____ Exercise data

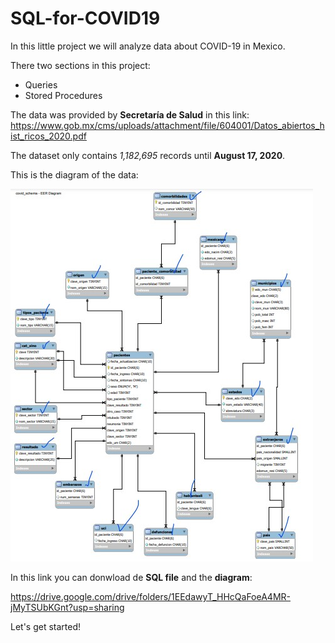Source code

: # SQL-for-COVID19

In this little project we will analyze data about COVID-19 in Mexico.

There two sections in this project: 
* Queries
* Stored Procedures

The data was provided by **Secretaría de Salud** in this link: https://www.gob.mx/cms/uploads/attachment/file/604001/Datos_abiertos_hist_ricos_2020.pdf

The dataset only contains *1,182,695* records until **August 17, 2020**.

This is the diagram of the data:

![](data/covid_diagram.jpg)

In this link you can donwload de **SQL file** and the **diagram**:

https://drive.google.com/drive/folders/1EEdawyT_HHcQaFoeA4MR-jMyTSUbKGnt?usp=sharing

Let's get started!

________

#### [Task details]
Print all of the entries word for word. Skip any images they contain.

#### [Solved problem]
Source code

: # SQL-for-COVID19

In this little project we will analyze data about COVID-19 in Mexico.

There two sections in this project: 
* Queries
* Stored Procedures

The data was provided by **Secretaría de Salud** in this link: https://www.gob.mx/cms/uploads/attachment/file/604001/Datos_abiertos_hist_ricos_2020.pdf

The dataset only contains *1,182,695* records until **August 17, 2020**.

This is the diagram of the data:

![](data/covid_diagram.jpg)

In this link you can donwload de **SQL file** and the **diagram**:

https://drive.google.com/drive/folders/1EEdawyT_HHcQaFoeA4MR-jMyTSUbKGnt?usp=sharing

Let's get started!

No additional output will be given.